A special session of the legislature is underway at the State Capitol and all eyes will be on the House and what it does with a proposal to overhaul the state worker pension system.
House Economic Development Committee Chairman Tim Flook, a Republican from Liberty, sees no problem in passing tax incentives to keep the Ford Claycomo plant at full production, the main subject of the special session. The problem is that bill has been linked with the pension overhaul bill.
“I think that the proponents of the pension reform (bill) are so serious about it, that they want their pension bill and they’re willing to kill or stop unrelated legislation to do it,” Flook says.
Flook points out that the tax break for auto manufacturers and their suppliers has broad, bi-partisan support in the House. It passed the House easily, in different forms, during the regular session. Flook expects it to win easy passage in the special session.

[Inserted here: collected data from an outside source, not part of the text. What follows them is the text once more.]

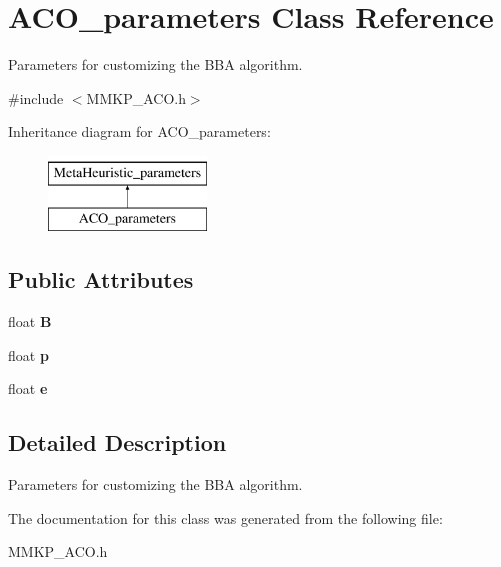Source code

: \hypertarget{class_a_c_o__parameters}{\section{A\+C\+O\+\_\+parameters Class Reference}
\label{class_a_c_o__parameters}
}


Parameters for customizing the B\+B\+A algorithm.  




{\ttfamily \#include $<$M\+M\+K\+P\+\_\+\+A\+C\+O.\+h$>$}

Inheritance diagram for A\+C\+O\+\_\+parameters\+:\begin{figure}[H]
\begin{center}
\leavevmode
\includegraphics[height=2.000000cm]{class_a_c_o__parameters}
\end{center}
\end{figure}
\subsection*{Public Attributes}
\begin{DoxyCompactItemize}
\item 
\hypertarget{class_a_c_o__parameters_a8f79d15269b376621cddc45459249f66}{float {\bfseries B}}\label{class_a_c_o__parameters_a8f79d15269b376621cddc45459249f66}

\item 
\hypertarget{class_a_c_o__parameters_ad24b910f7578ae8c869b2e9c2e9cf0c7}{float {\bfseries p}}\label{class_a_c_o__parameters_ad24b910f7578ae8c869b2e9c2e9cf0c7}

\item 
\hypertarget{class_a_c_o__parameters_a441c9c99641ba9284457b5a8c04af4d5}{float {\bfseries e}}\label{class_a_c_o__parameters_a441c9c99641ba9284457b5a8c04af4d5}

\end{DoxyCompactItemize}


\subsection{Detailed Description}
Parameters for customizing the B\+B\+A algorithm. 

The documentation for this class was generated from the following file\+:\begin{DoxyCompactItemize}
\item 
M\+M\+K\+P\+\_\+\+A\+C\+O.\+h\end{DoxyCompactItemize}
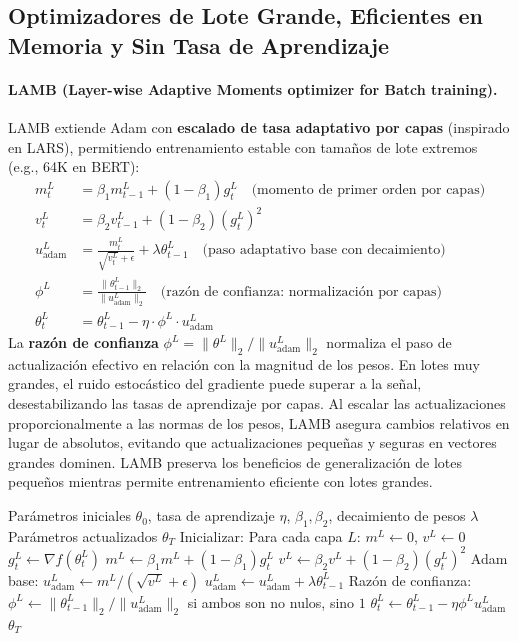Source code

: \subsection{Optimizadores de Lote Grande, Eficientes en Memoria y Sin Tasa de Aprendizaje}
\paragraph{LAMB (Layer-wise Adaptive Moments optimizer for Batch training).}
LAMB extiende Adam con \textbf{escalado de tasa adaptativo por capas} (inspirado en LARS), permitiendo entrenamiento estable con tamaños de lote extremos (e.g., 64K en BERT):
\begin{align}
m_t^L &= \beta_1 m_{t-1}^L + (1-\beta_1)g_t^L \quad\text{(momento de primer orden por capas)} \\
v_t^L &= \beta_2 v_{t-1}^L + (1-\beta_2)(g_t^L)^2 \\
u_{\text{adam}}^L &= \frac{m_t^L}{\sqrt{v_t^L}+\epsilon} + \lambda\theta_{t-1}^L \quad\text{(paso adaptativo base con decaimiento)} \\
\phi^L &= \frac{\|\theta_{t-1}^L\|_2}{\|u_{\text{adam}}^L\|_2} \quad\text{(razón de confianza: normalización por capas)} \\
\theta_t^L &= \theta_{t-1}^L - \eta \cdot \phi^L \cdot u_{\text{adam}}^L
\end{align}
La \textbf{razón de confianza} $\phi^L = \|\theta^L\|_2 / \|u_{\text{adam}}^L\|_2$ normaliza el paso de actualización efectivo en relación con la magnitud de los pesos. En lotes muy grandes, el ruido estocástico del gradiente puede superar a la señal, desestabilizando las tasas de aprendizaje por capas. Al escalar las actualizaciones proporcionalmente a las normas de los pesos, LAMB asegura cambios relativos en lugar de absolutos, evitando que actualizaciones pequeñas y seguras en vectores grandes dominen. LAMB preserva los beneficios de generalización de lotes pequeños mientras permite entrenamiento eficiente con lotes grandes.

\begin{algorithm}[H]
\caption{LAMB (Layer-wise Adaptive Moments optimizer for Batch training)}
\label{alg:lamb}
\begin{algorithmic}[1]
\Require Parámetros iniciales $\theta_0$, tasa de aprendizaje $\eta$, $\beta_1, \beta_2$, decaimiento de pesos $\lambda$
\Ensure Parámetros actualizados $\theta_T$
\State Inicializar: Para cada capa $L$: $m^L \gets 0$, $v^L \gets 0$
        \State $g_t^L \gets \nabla f(\theta_t^L)$
        \State $m^L \gets \beta_1 m^L + (1-\beta_1) g_t^L$
        \State $v^L \gets \beta_2 v^L + (1-\beta_2) (g_t^L)^2$
        \State Adam base: $u_{\text{adam}}^L \gets m^L / (\sqrt{v^L} + \epsilon)$
            \State $u_{\text{adam}}^L \gets u_{\text{adam}}^L + \lambda \theta_{t-1}^L$
        \EndIf
        \State Razón de confianza: $\phi^L \gets \|\theta_{t-1}^L\|_2 / \|u_{\text{adam}}^L\|_2$ si ambos son no nulos, sino $1$
        \State $\theta_t^L \gets \theta_{t-1}^L - \eta \phi^L u_{\text{adam}}^L$
    \EndFor
\EndFor
\Return $\theta_T$
\end{algorithmic}
\end{algorithm}

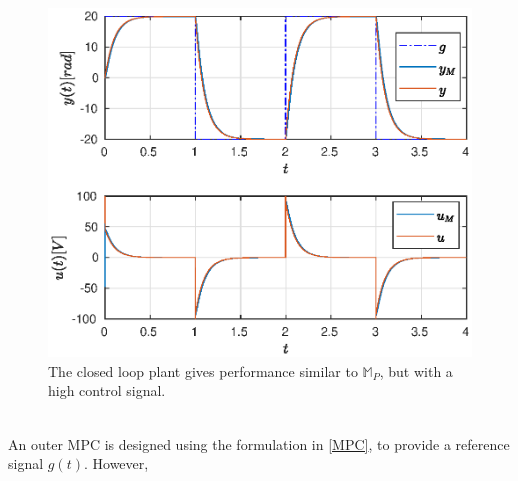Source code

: \documentclass[letterpaper, 10 pt, conference]{ieeeconf}  %
\begin{document}
\begin{enumerate}
	\vspace{-13pt}
	\begin{figure}[h]
		\includegraphics[scale = 0.65]{VRFT.eps}
		\caption{The closed loop plant gives performance similar to $\mathbb{M}_P$, but with a high control signal.}
		\label{VRFT}
	\end{figure} \\
	An outer MPC is designed using the formulation in \eqref{MPC}, to provide a reference signal $g(t)$. However, 
	
	
	
	
\end{enumerate} 

	
                                                              



\end{document}

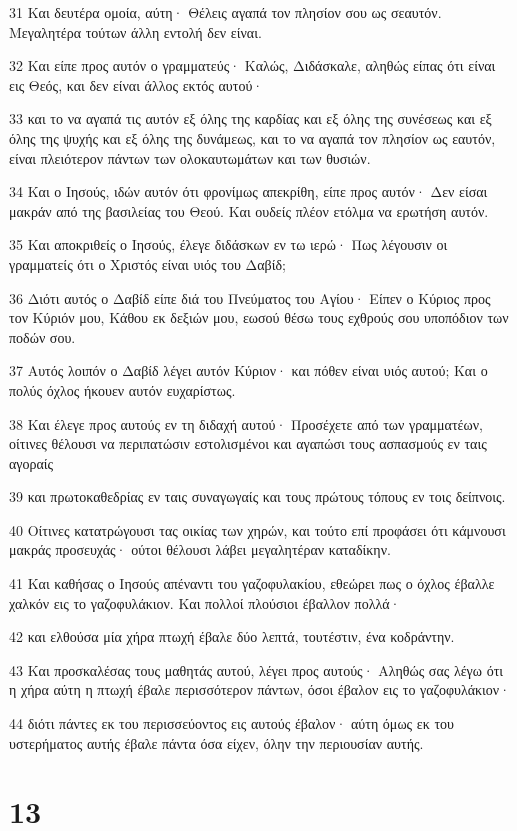 \par 31 Και δευτέρα ομοία, αύτη· Θέλεις αγαπά τον πλησίον σου ως σεαυτόν. Μεγαλητέρα τούτων άλλη εντολή δεν είναι.
\par 32 Και είπε προς αυτόν ο γραμματεύς· Καλώς, Διδάσκαλε, αληθώς είπας ότι είναι εις Θεός, και δεν είναι άλλος εκτός αυτού·
\par 33 και το να αγαπά τις αυτόν εξ όλης της καρδίας και εξ όλης της συνέσεως και εξ όλης της ψυχής και εξ όλης της δυνάμεως, και το να αγαπά τον πλησίον ως εαυτόν, είναι πλειότερον πάντων των ολοκαυτωμάτων και των θυσιών.
\par 34 Και ο Ιησούς, ιδών αυτόν ότι φρονίμως απεκρίθη, είπε προς αυτόν· Δεν είσαι μακράν από της βασιλείας του Θεού. Και ουδείς πλέον ετόλμα να ερωτήση αυτόν.
\par 35 Και αποκριθείς ο Ιησούς, έλεγε διδάσκων εν τω ιερώ· Πως λέγουσιν οι γραμματείς ότι ο Χριστός είναι υιός του Δαβίδ;
\par 36 Διότι αυτός ο Δαβίδ είπε διά του Πνεύματος του Αγίου· Είπεν ο Κύριος προς τον Κύριόν μου, Κάθου εκ δεξιών μου, εωσού θέσω τους εχθρούς σου υποπόδιον των ποδών σου.
\par 37 Αυτός λοιπόν ο Δαβίδ λέγει αυτόν Κύριον· και πόθεν είναι υιός αυτού; Και ο πολύς όχλος ήκουεν αυτόν ευχαρίστως.
\par 38 Και έλεγε προς αυτούς εν τη διδαχή αυτού· Προσέχετε από των γραμματέων, οίτινες θέλουσι να περιπατώσιν εστολισμένοι και αγαπώσι τους ασπασμούς εν ταις αγοραίς
\par 39 και πρωτοκαθεδρίας εν ταις συναγωγαίς και τους πρώτους τόπους εν τοις δείπνοις.
\par 40 Οίτινες κατατρώγουσι τας οικίας των χηρών, και τούτο επί προφάσει ότι κάμνουσι μακράς προσευχάς· ούτοι θέλουσι λάβει μεγαλητέραν καταδίκην.
\par 41 Και καθήσας ο Ιησούς απέναντι του γαζοφυλακίου, εθεώρει πως ο όχλος έβαλλε χαλκόν εις το γαζοφυλάκιον. Και πολλοί πλούσιοι έβαλλον πολλά·
\par 42 και ελθούσα μία χήρα πτωχή έβαλε δύο λεπτά, τουτέστιν, ένα κοδράντην.
\par 43 Και προσκαλέσας τους μαθητάς αυτού, λέγει προς αυτούς· Αληθώς σας λέγω ότι η χήρα αύτη η πτωχή έβαλε περισσότερον πάντων, όσοι έβαλον εις το γαζοφυλάκιον·
\par 44 διότι πάντες εκ του περισσεύοντος εις αυτούς έβαλον· αύτη όμως εκ του υστερήματος αυτής έβαλε πάντα όσα είχεν, όλην την περιουσίαν αυτής.

\chapter{13}

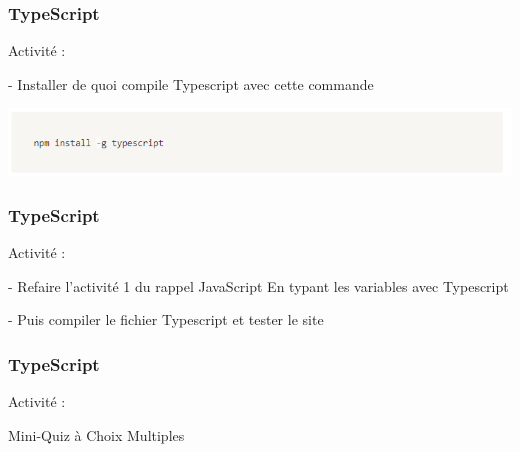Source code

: \documentclass[10pt]{beamer}
\begin{document}
	\begin{frame}
		\frametitle{TypeScript}

		Activité : \newline \newline

		- Installer de quoi compile Typescript avec cette commande \newline \newline

		\includegraphics[width=16cm]{assets/tsInstall}\newline


	\end{frame}

	\begin{frame}
		\frametitle{TypeScript}

		Activité : \newline \newline

		- Refaire l'activité 1 du rappel JavaScript \newline
		En typant les variables avec Typescript \newline \newline

		- Puis compiler le fichier Typescript et tester le site \newline \newline



	\end{frame}

	\begin{frame}
		\frametitle{TypeScript}

		Activité : \newline \newline

		Mini-Quiz à Choix Multiples


	\end{frame}

\end{document}
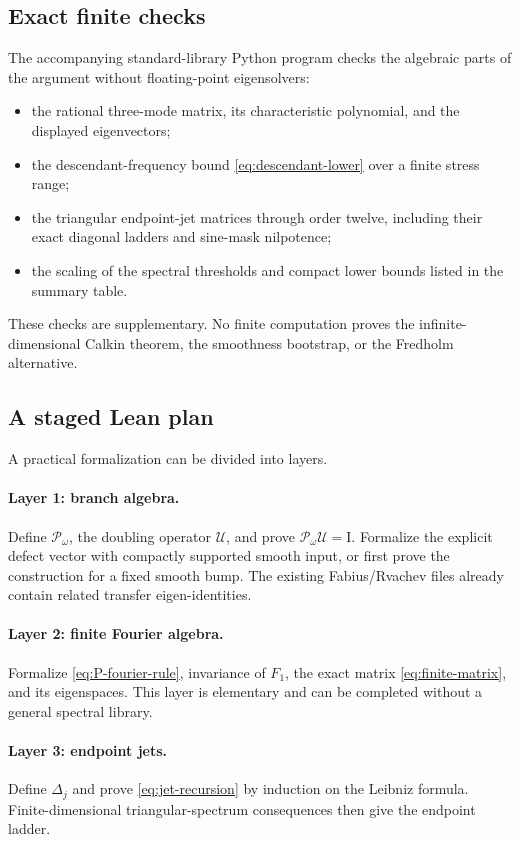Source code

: \documentclass[11pt,a4paper]{article}
\theoremstyle{definition}
\theoremstyle{remark}
\newcommand{\Pop}{\mathcal P}
\newcommand{\Uop}{\mathcal U}
\newcommand{\id}{\mathrm I}
\begin{document}
\subsection{Exact finite checks}
The accompanying standard-library Python program checks the algebraic parts
of the argument without floating-point eigensolvers:
\begin{itemize}
\item the rational three-mode matrix, its characteristic polynomial, and the
      displayed eigenvectors;
\item the descendant-frequency bound \eqref{eq:descendant-lower} over a
      finite stress range;
\item the triangular endpoint-jet matrices through order twelve, including
      their exact diagonal ladders and sine-mask nilpotence;
\item the scaling of the spectral thresholds and compact lower bounds listed
      in the summary table.
\end{itemize}
These checks are supplementary.  No finite computation proves the
infinite-dimensional Calkin theorem, the smoothness bootstrap, or the
Fredholm alternative.

\subsection{A staged Lean plan}
A practical formalization can be divided into layers.

\paragraph{Layer 1: branch algebra.}
Define $\Pop_\omega$, the doubling operator $\Uop$, and prove
$\Pop_\omega\Uop=\id$.  Formalize the explicit defect vector with compactly
supported smooth input, or first prove the construction for a fixed smooth
bump.  The existing Fabius/Rvachev files already contain related transfer
eigen-identities.

\paragraph{Layer 2: finite Fourier algebra.}
Formalize \eqref{eq:P-fourier-rule}, invariance of $F_1$, the exact matrix
\eqref{eq:finite-matrix}, and its eigenspaces.  This layer is elementary and
can be completed without a general spectral library.

\paragraph{Layer 3: endpoint jets.}
Define $\Delta_j$ and prove \eqref{eq:jet-recursion} by induction on the
Leibniz formula.  Finite-dimensional triangular-spectrum consequences then
give the endpoint ladder.
\end{document}
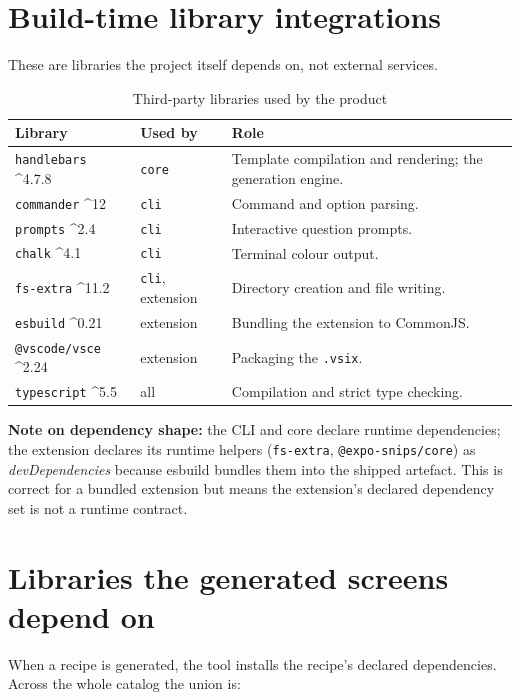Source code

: \section{Build-time library integrations}

These are libraries the project itself depends on, not external services.

\begin{longtable}{p{3.2cm}p{3cm}p{6.4cm}}
\caption{Third-party libraries used by the product}\\
\toprule
\textbf{Library} & \textbf{Used by} & \textbf{Role} \\
\midrule

\texttt{handlebars} \^{}4.7.8 & \texttt{core} & Template compilation and
rendering; the generation engine. \\
\texttt{commander} \^{}12 & \texttt{cli} & Command and option parsing. \\
\texttt{prompts} \^{}2.4 & \texttt{cli} & Interactive question prompts. \\
\texttt{chalk} \^{}4.1 & \texttt{cli} & Terminal colour output. \\
\texttt{fs-extra} \^{}11.2 & \texttt{cli}, extension & Directory creation and file
writing. \\
\texttt{esbuild} \^{}0.21 & extension & Bundling the extension to CommonJS. \\
\texttt{@vscode/vsce} \^{}2.24 & extension & Packaging the \texttt{.vsix}. \\
\texttt{typescript} \^{}5.5 & all & Compilation and strict type checking. \\
\bottomrule
\end{longtable}

\textbf{Note on dependency shape:} the CLI and core declare runtime
dependencies; the extension declares its runtime helpers (\texttt{fs-extra},
\texttt{@expo-snips/core}) as \emph{devDependencies} because esbuild bundles them
into the shipped artefact. This is correct for a bundled extension but means the
extension's declared dependency set is not a runtime contract.

\section{Libraries the generated screens depend on}

When a recipe is generated, the tool installs the recipe's declared
dependencies. Across the whole catalog the union is:

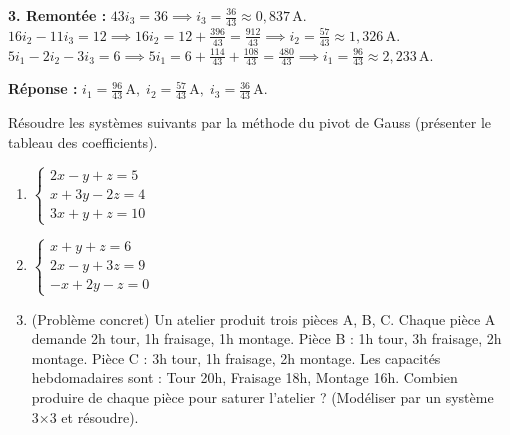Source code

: \documentclass[11pt]{article}
\begin{document}
\begin{exoresolu}
\textbf{3. Remontée :}
$43 i_3 = 36 \implies i_3 = \frac{36}{43} \approx 0,837\,\text{A}$.
$16 i_2 - 11 i_3 = 12 \implies 16 i_2 = 12 + \frac{396}{43} = \frac{912}{43} \implies i_2 = \frac{57}{43} \approx 1,326\,\text{A}$.
$5 i_1 - 2 i_2 - 3 i_3 = 6 \implies 5 i_1 = 6 + \frac{114}{43} + \frac{108}{43} = \frac{480}{43} \implies i_1 = \frac{96}{43} \approx 2,233\,\text{A}$.

\textbf{Réponse :} $i_1 = \frac{96}{43}\,\text{A},\; i_2 = \frac{57}{43}\,\text{A},\; i_3 = \frac{36}{43}\,\text{A}$.
\end{exoresolu}

\begin{exercice}
Résoudre les systèmes suivants par la méthode du pivot de Gauss (présenter le tableau des coefficients).
\begin{enumerate}
    \item $\begin{cases} 2x - y + z = 5 \\ x + 3y - 2z = 4 \\ 3x + y + z = 10 \end{cases}$
    \item $\begin{cases} x + y + z = 6 \\ 2x - y + 3z = 9 \\ -x + 2y - z = 0 \end{cases}$
    \item (Problème concret) Un atelier produit trois pièces A, B, C. Chaque pièce A demande 2h tour, 1h fraisage, 1h montage. Pièce B : 1h tour, 3h fraisage, 2h montage. Pièce C : 3h tour, 1h fraisage, 2h montage. Les capacités hebdomadaires sont : Tour 20h, Fraisage 18h, Montage 16h. Combien produire de chaque pièce pour saturer l'atelier ? (Modéliser par un système 3×3 et résoudre).
\end{enumerate}
\end{exercice}
\end{document}
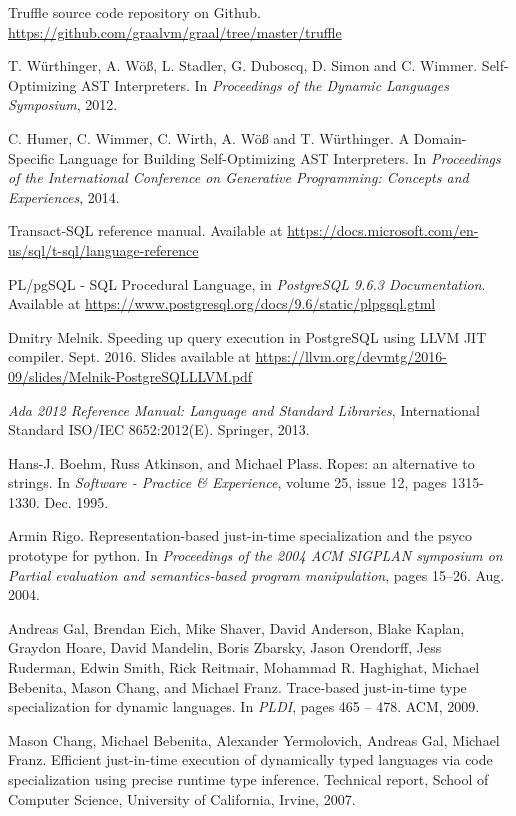 \documentclass[twoside,11pt,a4paper]{article}
\newcommand{\bibproceeding}[5]{
	\bibitem{#1}	%
		#2.		%
		#3.		%
		In \textit{#4},		%
		#5.		%
}
\newcommand{\biburl}[3] {
	\bibitem{#1}	%
		#2.\newline{}		%
		\url{#3}		%
}
\begin{document}
\begin{thebibliography}{99}
\biburl{trufflerepo}
	{Truffle source code repository on Github}
	{https://github.com/graalvm/graal/tree/master/truffle}

\bibproceeding{trufflespec}
	{T. Würthinger, A. Wö\ss, L. Stadler, G. Duboscq, D. Simon and C. Wimmer}
	{Self-Optimizing AST Interpreters}
	{Proceedings of the Dynamic Languages Symposium}
	{2012}

\bibproceeding{truffledsl}
	{C. Humer, C. Wimmer, C. Wirth, A. Wö\ss{} and T. Würthinger}
	{A Domain-Specific Language for Building Self-Optimizing AST Interpreters}
	{Proceedings of the International Conference on Generative Programming: Concepts and Experiences}
	{2014}

	Transact-SQL reference manual. Available at \url{https://docs.microsoft.com/en-us/sql/t-sql/language-reference}
	
	PL/pgSQL - SQL Procedural Language, in \textit{PostgreSQL 9.6.3 Documentation}. Available at \url{https://www.postgresql.org/docs/9.6/static/plpgsql.gtml}
	
	Dmitry Melnik. Speeding up query execution in PostgreSQL using LLVM JIT compiler. Sept. 2016. Slides available at \url{https://llvm.org/devmtg/2016-09/slides/Melnik-PostgreSQLLLVM.pdf}
	
	\textit{Ada 2012 Reference Manual: Language and Standard Libraries},
	International Standard ISO/IEC 8652:2012(E).
	Springer,
	2013.
	
	Hans-J. Boehm, Russ Atkinson, and Michael Plass.
	Ropes: an alternative to strings.
	In \textit{Software - Practice \& Experience}, volume 25, issue 12, pages 1315-1330.
	Dec. 1995.
	
\bibproceeding{psyco}
	{Armin Rigo}
	{Representation-based just-in-time specialization and the psyco prototype for python}
	{Proceedings of the 2004 ACM SIGPLAN symposium on Partial evaluation and semantics-based program manipulation}
	{pages 15–26. Aug. 2004}
	
\bibproceeding{gal}
	{Andreas  Gal,  Brendan  Eich,  Mike  Shaver,  David  Anderson,  Blake  Kaplan,  Graydon  Hoare,  David  Mandelin,  Boris Zbarsky, Jason Orendorff, Jess Ruderman, Edwin Smith, Rick Reitmair, Mohammad R. Haghighat, Michael Bebenita, Mason Chang, and Michael Franz}
	{Trace-based just-in-time type specialization for dynamic languages}
	{PLDI}
	{pages 465 – 478. ACM, 2009}
	
	Mason Chang, Michael Bebenita, Alexander Yermolovich, Andreas Gal, Michael Franz.
	Efficient just-in-time execution of dynamically typed languages via code specialization using precise runtime type inference.
	Technical report, School of Computer Science, University of California, Irvine, 2007.


\end{thebibliography}
\end{document}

It might seem too simplistic, but the special legislative session called by Governor Nixon comes down to what the House does with a proposal to overhaul the state worker pension system. The House was lukewarm, at best, to the bill during the regular session that ended May 14th. In fact, an attempt to coordinate passage of the bills in the Senate and House chambers on the final day of the regular session fell through the last hour of the session. The Senate refused to approve tax breaks for manufacturers, including Ford Motor Company, unless the House approved its pension bill. The House never took up the bill. The Senate never acted on the Ford bill.
Flook says enough might have changed since then to make that exchange work in the special session.
“I think there is a good chance of it passing, but there are complications that, unlike the Ford bill, where the bill itself has for the most part been really hashed out,” says Flook.
House committees hear the two bills Monday. Debate on the House floor has been scheduled for Tuesday.
The pension bill is HB1.
The manufacturers tax incentive bill is HB2.